Contemporary Music Festival
Sunday 24th September, 2006

MINIMALIST APPROACH HITS THE MARK

Graham Strahle - The Australian - 25 September 2006

Other capital cities have successfully run them for years, but this is the first time Adelaide has mounted a dedicated new music festival.  The initiative of conductor Timothy Sexton, it comprised three concerts, mainly performed by his own privately run Adelaide Art Orchestra and choir, the Adelaide Vocal Project.

The boldness of this venture was to be applauded, even if the foundations of what Sexton plans to make an annual event were a little sketchily put in place.

As always, the success of such events rests on what kind of artistic shape organisers are able to create, given the multiplicity of forms and styles that now belong under the umbrella of contemporary music.

Sexton's program did not explore anything genuinely at the cutting edge of new orchestral or chamber music.  Concentrating on American minimalists John Adams, Steve Reich and Philip Glass, he assembled a series of well matched, accessible works from the past three decades.
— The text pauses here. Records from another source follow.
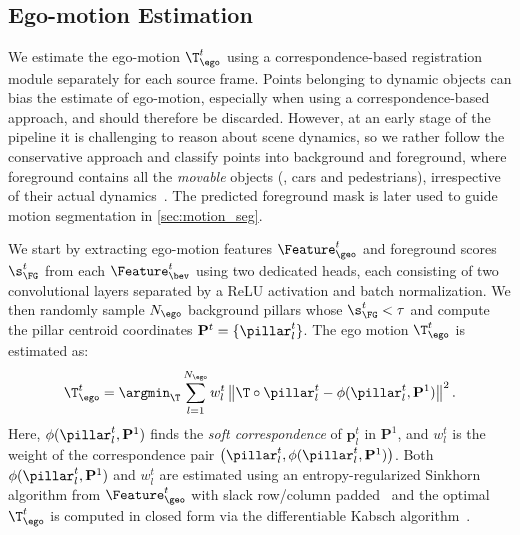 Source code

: 
\subsection{Ego-motion Estimation}
\label{sec:ego_motion}
We estimate the ego-motion $\T_\ego^t$ using a correspondence-based registration module separately for each source frame. Points belonging to dynamic objects can bias the estimate of ego-motion, especially when using a correspondence-based approach, and should therefore be discarded. 
However, at an early stage of the pipeline it is challenging to reason about scene dynamics, so we rather follow the conservative approach and classify points into background and foreground, where foreground contains all the \emph{movable} objects (\eg, cars and pedestrians), irrespective of their actual dynamics~\cite{gojcic2021weakly}. 
The predicted foreground mask is later used to guide motion segmentation in \cref{sec:motion_seg}.

We start by extracting ego-motion features $\Feature^t_\geo$ and foreground scores $\s^t_\FG$ from each $\Feature_\bev^t$ using two dedicated heads, each consisting of two convolutional layers separated by a ReLU activation and batch normalization. We then randomly sample $N_\ego$ background pillars whose $\s^t_\FG < \tau$ and compute the pillar centroid coordinates $\mathbf{P}^t = \{\pillar_l^t \}$. The ego motion $\T^t_\ego$ is estimated as:
\begin{equation}
{\T^t_\ego} = \argmin_{\T} \sum_{l=1}^{N_\ego} w_l^t \left\|\T \circ \pillar_l^t - \phi(\pillar_l^t, \mathbf{P}^1)\right\|^2. 
\label{eq: ego-motion}
\end{equation}
%
Here, $\phi(\pillar_l^t, \mathbf{P}^1)$ finds the \emph{soft correspondence} of $\mathbf{p}_l^t$ in $\mathbf{P}^1$, and $w_l^t$ is the weight of the correspondence pair $\big(\pillar_l^t, \phi(\pillar_l^t, \mathbf{P}^1)\big)$. Both $\phi(\pillar_l^t, \mathbf{P}^1)$ and $w_l^t$ are estimated using an entropy-regularized Sinkhorn algorithm from $\Feature_\geo^t$ with slack row/column padded~\cite{cuturi2013sinkhorn,yew2020rpm} and the optimal $\T^t_\ego$ is computed in closed form via the differentiable Kabsch algorithm~\cite{kabsch1976solution}.

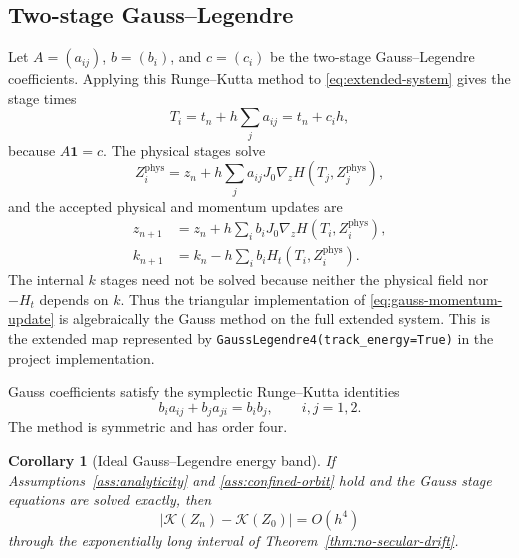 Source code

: \documentclass[11pt,a4paper]{article}
\newtheorem{corollary}[theorem]{Corollary}
\theoremstyle{definition}
\theoremstyle{remark}
\newcommand{\K}{\mathcal{K}}
\newcommand{\abs}[1]{\left\lvert #1\right\rvert}
\begin{document}
\subsection{Two-stage Gauss--Legendre}

Let $A=(a_{ij})$, $b=(b_i)$, and $c=(c_i)$ be the two-stage Gauss--Legendre
coefficients.  Applying this Runge--Kutta method to
\eqref{eq:extended-system} gives the stage times
\begin{equation}
 T_i=t_n+h\sum_j a_{ij}=t_n+c_ih,
 \label{eq:gauss-stage-times}
\end{equation}
because $A\mathbf{1}=c$.  The physical stages solve
\begin{equation}
 Z_i^{\mathrm{phys}}
 =z_n+h\sum_j a_{ij}
 J_0\nabla_zH(T_j,Z_j^{\mathrm{phys}}),
 \label{eq:gauss-physical-stages}
\end{equation}
and the accepted physical and momentum updates are
\begin{align}
 z_{n+1}
 &=z_n+h\sum_i b_iJ_0\nabla_zH(T_i,Z_i^{\mathrm{phys}}),
 \label{eq:gauss-physical-update}\\
 k_{n+1}
 &=k_n-h\sum_i b_iH_t(T_i,Z_i^{\mathrm{phys}}).
 \label{eq:gauss-momentum-update}
\end{align}
The internal $k$ stages need not be solved because neither the physical field
nor $-H_t$ depends on $k$.  Thus the triangular implementation of
\eqref{eq:gauss-momentum-update} is algebraically the Gauss method on the full
extended system.  This is the extended map represented by
\texttt{GaussLegendre4(track\_energy=True)} in the project implementation.

Gauss coefficients satisfy the symplectic Runge--Kutta identities
\begin{equation}
 b_i a_{ij}+b_j a_{ji}=b_ib_j,
 \qquad i,j=1,2.
 \label{eq:gauss-symplectic-condition}
\end{equation}
The method is symmetric and has order four.

\begin{corollary}[Ideal Gauss--Legendre energy band]
\label{cor:gauss-energy-band}
If Assumptions~\ref{ass:analyticity} and \ref{ass:confined-orbit} hold and the
Gauss stage equations are solved exactly, then
\begin{equation}
 \abs{\K(Z_n)-\K(Z_0)}=O(h^4)
 \label{eq:gauss-energy-band}
\end{equation}
through the exponentially long interval of
Theorem~\ref{thm:no-secular-drift}.
\end{corollary}
\end{document}
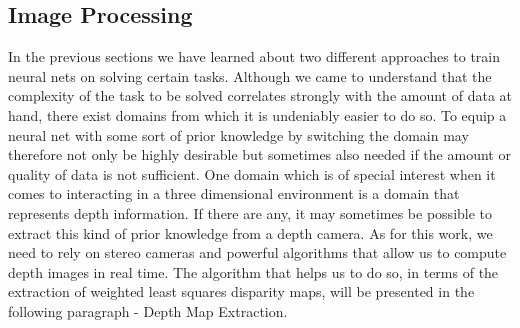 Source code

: \subsection{Image Processing}
In the previous sections we have learned about two different approaches to train neural nets on solving certain tasks. Although we came to understand that the complexity of the task to be solved correlates strongly with the amount of data at hand, there exist domains from which it is undeniably easier to do so. To equip a neural net with some sort of prior knowledge by switching the domain may therefore not only be highly desirable but sometimes also needed if the amount or quality of data is not sufficient. One domain which is of special interest when it comes to interacting in a three dimensional environment is a domain that represents depth information. If there are any, it may sometimes be possible to extract this kind of prior knowledge from a depth camera. As for this work, we need to rely on stereo cameras and powerful algorithms that allow us to compute depth images in real time. The algorithm that helps us to do so, in terms of the extraction of weighted least squares disparity maps, will be presented in the following paragraph - Depth Map Extraction.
But where this inaugural Festival of Contemporary Music broke new ground was in the extremely committed, high-standard performances Sexton was able to extract from his singers and predominantly young orchestra.  Indeed, it was a standard Adelaide is not used to witnessing outside its leading musical institutions, the Adelaide Symphony Orchestra and Elder Conservatorium.

Reich's Desert Music is a tough work to pull off, its intricately rhythmic textures calling for precise timing if the phasing effects is sets up, in which blocks of harmonies gradually blur into one another, are to work.  This performance of just the first movement was marvellously clean and accurate, just lacking in the finer grading of dynamics.

No less impressive was John Adams' Grand Pianola Music with pianists Nerissa Van Nek and Carolyn Lam taking the flamboyant dual solo parts.  Vigorous and full-toned, they did fine justice to the unbridled virtuosic showiness of this work.

Best though was the choral singing in three choruses from Adams' opera The Death Of Klinghoffer adn selections from Karl Jenkins' Imagined Oceans.  The dozen-strong Adelaide Vocal Project, mainly drawn from the State Opera Chorus, was solid, gutsy and rhythmically faultless.

One hopes Sexton has the tenacity to carry this festival forward and make it a regular event: his performers have proved they have the ability.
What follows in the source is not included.